Mieszkańcy czekali cierpliwie na dokończenie remontu, ale w końcu ich cierpliwość dobiegła końca i o pomoc zwrócili się do TYGODNIKA.
- Jakieś 4 - 5 miesięcy temu blok został umalowany z trzech stron. Od ulicy nie zostało pomalowane, mówili nam, że zrobią to po nowym roku, ale nadal nic nie jest robione - skarży się mieszkaniec.
Faktycznie, blok przy ul. Niepodległości 71 przepięknie wygląda od wejścia do klatek schodowych, odnowiono również boki, z jednej i z drugiej strony. Jeśli jednak ktoś patrzy na blok od strony ulicy nie domyśli się, że został przeprowadzony jakikolwiek remont. Szary, odrapany, z odpadającym tynkiem - tak widzą to osoby z zewnątrz.

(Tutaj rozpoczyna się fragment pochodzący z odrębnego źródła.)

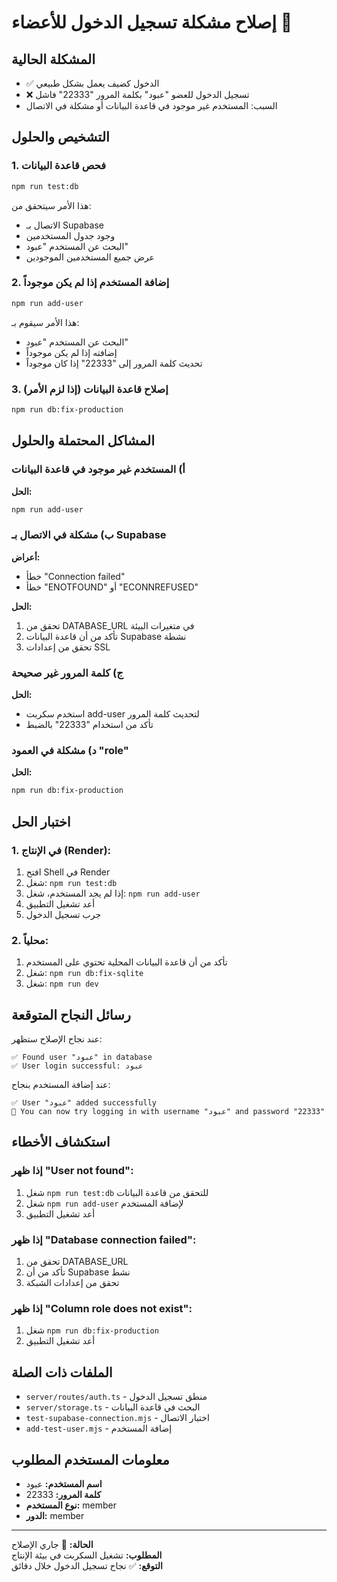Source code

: # إصلاح مشكلة تسجيل الدخول للأعضاء 🔧

## المشكلة الحالية
- ✅ الدخول كضيف يعمل بشكل طبيعي
- ❌ تسجيل الدخول للعضو "عبود" بكلمة المرور "22333" فاشل
- السبب: المستخدم غير موجود في قاعدة البيانات أو مشكلة في الاتصال

## التشخيص والحلول

### 1. فحص قاعدة البيانات
```bash
npm run test:db
```
هذا الأمر سيتحقق من:
- الاتصال بـ Supabase
- وجود جدول المستخدمين
- البحث عن المستخدم "عبود"
- عرض جميع المستخدمين الموجودين

### 2. إضافة المستخدم إذا لم يكن موجوداً
```bash
npm run add-user
```
هذا الأمر سيقوم بـ:
- البحث عن المستخدم "عبود"
- إضافته إذا لم يكن موجوداً
- تحديث كلمة المرور إلى "22333" إذا كان موجوداً

### 3. إصلاح قاعدة البيانات (إذا لزم الأمر)
```bash
npm run db:fix-production
```

## المشاكل المحتملة والحلول

### أ) المستخدم غير موجود في قاعدة البيانات
**الحل:**
```bash
npm run add-user
```

### ب) مشكلة في الاتصال بـ Supabase
**أعراض:**
- خطأ "Connection failed"
- خطأ "ENOTFOUND" أو "ECONNREFUSED"

**الحل:**
1. تحقق من DATABASE_URL في متغيرات البيئة
2. تأكد من أن قاعدة البيانات Supabase نشطة
3. تحقق من إعدادات SSL

### ج) كلمة المرور غير صحيحة
**الحل:**
- استخدم سكربت add-user لتحديث كلمة المرور
- تأكد من استخدام "22333" بالضبط

### د) مشكلة في العمود "role"
**الحل:**
```bash
npm run db:fix-production
```

## اختبار الحل

### 1. في الإنتاج (Render):
1. افتح Shell في Render
2. شغل: `npm run test:db`
3. إذا لم يجد المستخدم، شغل: `npm run add-user`
4. أعد تشغيل التطبيق
5. جرب تسجيل الدخول

### 2. محلياً:
1. تأكد من أن قاعدة البيانات المحلية تحتوي على المستخدم
2. شغل: `npm run db:fix-sqlite`
3. شغل: `npm run dev`

## رسائل النجاح المتوقعة

عند نجاح الإصلاح ستظهر:
```
✅ Found user "عبود" in database
✅ User login successful: عبود
```

عند إضافة المستخدم بنجاح:
```
✅ User "عبود" added successfully
🔄 You can now try logging in with username "عبود" and password "22333"
```

## استكشاف الأخطاء

### إذا ظهر "User not found":
1. شغل `npm run test:db` للتحقق من قاعدة البيانات
2. شغل `npm run add-user` لإضافة المستخدم
3. أعد تشغيل التطبيق

### إذا ظهر "Database connection failed":
1. تحقق من DATABASE_URL
2. تأكد من أن Supabase نشط
3. تحقق من إعدادات الشبكة

### إذا ظهر "Column role does not exist":
1. شغل `npm run db:fix-production`
2. أعد تشغيل التطبيق

## الملفات ذات الصلة

- `server/routes/auth.ts` - منطق تسجيل الدخول
- `server/storage.ts` - البحث في قاعدة البيانات
- `test-supabase-connection.mjs` - اختبار الاتصال
- `add-test-user.mjs` - إضافة المستخدم

## معلومات المستخدم المطلوب

- **اسم المستخدم:** عبود
- **كلمة المرور:** 22333
- **نوع المستخدم:** member
- **الدور:** member

---

**الحالة:** 🔧 جاري الإصلاح  
**المطلوب:** تشغيل السكربت في بيئة الإنتاج  
**التوقع:** ✅ نجاح تسجيل الدخول خلال دقائق
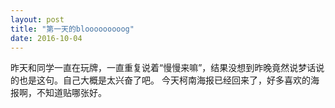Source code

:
 ```yaml
---
layout: post
title: "第一天的blooooooooog"
date: 2016-10-04
---
```


昨天和同学一直在玩牌，一直重复说着“慢慢来嘛”，结果没想到昨晚竟然说梦话说的也是这句。自己大概是太兴奋了吧。
今天柯南海报已经回来了，好多喜欢的海报啊，不知道贴哪张好。
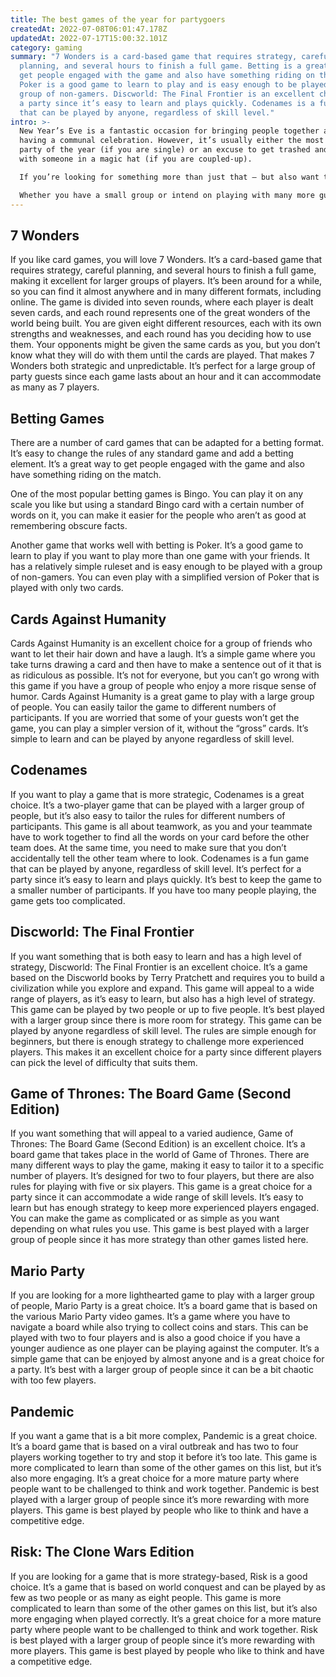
 ```yaml
---
title: The best games of the year for partygoers
createdAt: 2022-07-08T06:01:47.178Z
updatedAt: 2022-07-17T15:00:32.101Z
category: gaming
summary: "7 Wonders is a card-based game that requires strategy, careful
  planning, and several hours to finish a full game. Betting is a great way to
  get people engaged with the game and also have something riding on the match.
  Poker is a good game to learn to play and is easy enough to be played with a
  group of non-gamers. Discworld: The Final Frontier is an excellent choice for
  a party since it’s easy to learn and plays quickly. Codenames is a fun game
  that can be played by anyone, regardless of skill level."
intro: >-
  New Year’s Eve is a fantastic occasion for bringing people together and
  having a communal celebration. However, it’s usually either the most awkward
  party of the year (if you are single) or an excuse to get trashed and make out
  with someone in a magic hat (if you are coupled-up).

  If you’re looking for something more than just that – but also want to avoid playing another Frozen drinking game – here are some great board games that will allow you and your friends to get in the festive spirit. 

  Whether you have a small group or intend on playing with many more guests, there are plenty of games that will be enjoyable even with a large group of players. These board games all make excellent party games and can be played by anyone regardless of age or skill level.
---
```


## 7 Wonders

If you like card games, you will love 7 Wonders. It’s a card-based game that requires strategy, careful planning, and several hours to finish a full game, making it excellent for larger groups of players. It’s been around for a while, so you can find it almost anywhere and in many different formats, including online. The game is divided into seven rounds, where each player is dealt seven cards, and each round represents one of the great wonders of the world being built. You are given eight different resources, each with its own strengths and weaknesses, and each round has you deciding how to use them. Your opponents might be given the same cards as you, but you don’t know what they will do with them until the cards are played. That makes 7 Wonders both strategic and unpredictable. It’s perfect for a large group of party guests since each game lasts about an hour and it can accommodate as many as 7 players.

## Betting Games

There are a number of card games that can be adapted for a betting format. It’s easy to change the rules of any standard game and add a betting element. It’s a great way to get people engaged with the game and also have something riding on the match. 

One of the most popular betting games is Bingo. You can play it on any scale you like but using a standard Bingo card with a certain number of words on it, you can make it easier for the people who aren’t as good at remembering obscure facts. 

Another game that works well with betting is Poker. It’s a good game to learn to play if you want to play more than one game with your friends. It has a relatively simple ruleset and is easy enough to be played with a group of non-gamers. You can even play with a simplified version of Poker that is played with only two cards.

## Cards Against Humanity

Cards Against Humanity is an excellent choice for a group of friends who want to let their hair down and have a laugh. It’s a simple game where you take turns drawing a card and then have to make a sentence out of it that is as ridiculous as possible. It’s not for everyone, but you can’t go wrong with this game if you have a group of people who enjoy a more risque sense of humor. Cards Against Humanity is a great game to play with a large group of people. You can easily tailor the game to different numbers of participants. If you are worried that some of your guests won’t get the game, you can play a simpler version of it, without the “gross” cards. It’s simple to learn and can be played by anyone regardless of skill level.

## Codenames

If you want to play a game that is more strategic, Codenames is a great choice. It’s a two-player game that can be played with a larger group of people, but it’s also easy to tailor the rules for different numbers of participants. This game is all about teamwork, as you and your teammate have to work together to find all the words on your card before the other team does. At the same time, you need to make sure that you don’t accidentally tell the other team where to look. Codenames is a fun game that can be played by anyone, regardless of skill level. It’s perfect for a party since it’s easy to learn and plays quickly. It’s best to keep the game to a smaller number of participants. If you have too many people playing, the game gets too complicated.

## Discworld: The Final Frontier

If you want something that is both easy to learn and has a high level of strategy, Discworld: The Final Frontier is an excellent choice. It’s a game based on the Discworld books by Terry Pratchett and requires you to build a civilization while you explore and expand. This game will appeal to a wide range of players, as it’s easy to learn, but also has a high level of strategy. This game can be played by two people or up to five people. It’s best played with a larger group since there is more room for strategy. This game can be played by anyone regardless of skill level. The rules are simple enough for beginners, but there is enough strategy to challenge more experienced players. This makes it an excellent choice for a party since different players can pick the level of difficulty that suits them.

## Game of Thrones: The Board Game (Second Edition)

If you want something that will appeal to a varied audience, Game of Thrones: The Board Game (Second Edition) is an excellent choice. It’s a board game that takes place in the world of Game of Thrones. There are many different ways to play the game, making it easy to tailor it to a specific number of players. It’s designed for two to four players, but there are also rules for playing with five or six players. This game is a great choice for a party since it can accommodate a wide range of skill levels. It’s easy to learn but has enough strategy to keep more experienced players engaged. You can make the game as complicated or as simple as you want depending on what rules you use. This game is best played with a larger group of people since it has more strategy than other games listed here.

## Mario Party

If you are looking for a more lighthearted game to play with a larger group of people, Mario Party is a great choice. It’s a board game that is based on the various Mario Party video games. It’s a game where you have to navigate a board while also trying to collect coins and stars. This can be played with two to four players and is also a good choice if you have a younger audience as one player can be playing against the computer. It’s a simple game that can be enjoyed by almost anyone and is a great choice for a party. It’s best with a larger group of people since it can be a bit chaotic with too few players.

## Pandemic

If you want a game that is a bit more complex, Pandemic is a great choice. It’s a board game that is based on a viral outbreak and has two to four players working together to try and stop it before it’s too late. This game is more complicated to learn than some of the other games on this list, but it’s also more engaging. It’s a great choice for a more mature party where people want to be challenged to think and work together. Pandemic is best played with a larger group of people since it’s more rewarding with more players. This game is best played by people who like to think and have a competitive edge.

## Risk: The Clone Wars Edition

If you are looking for a game that is more strategy-based, Risk is a good choice. It’s a game that is based on world conquest and can be played by as few as two people or as many as eight people. This game is more complicated to learn than some of the other games on this list, but it’s also more engaging when played correctly. It’s a great choice for a more mature party where people want to be challenged to think and work together. Risk is best played with a larger group of people since it’s more rewarding with more players. This game is best played by people who like to think and have a competitive edge.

- Sąsiedni blok przy ul. Mickiewicza zaczęli remontować, a przecież to też blok spółdzielczy. Już dawno powinni skończyć nasz blok. Od podwórka jest elegancko, a od ulicy paskudna ściana z balkonami i nie wiadomo kiedy to zakończą - mówi mieszkaniec bloku. - Mam paskudny balkon, chciałem coś na nim zrobić, ale powiedziano mi żebym nie ruszał. Jak można zostawić jedną ścianę? Na tym osiedlu remontuje się co najmniej trzy bloki - dodaje.
O wyjaśnienia poprosiliśmy prezesa Spółdzielni Mieszkaniowej Lubosława Langera.
- Szansa na dokończenie remontu jest, ale jak nie wiadomo o co chodzi to chodzi o pieniądze - mówi prezes. - Do tej pory zrobiliśmy remont z własnych środków. Pieniędzy nie starczyło i musimy pozyskać na ten cel kredyt. Jest zadłużenie mieszkańców. Staramy się nie brnąć w zadłużenie. Czekamy na załatwienie kredytu, rozmowy z bankiem w Starachowicach trwają. Mamy nadzieję, że w bieżącym roku remont zrobimy - zapewnia Lubosław Langer.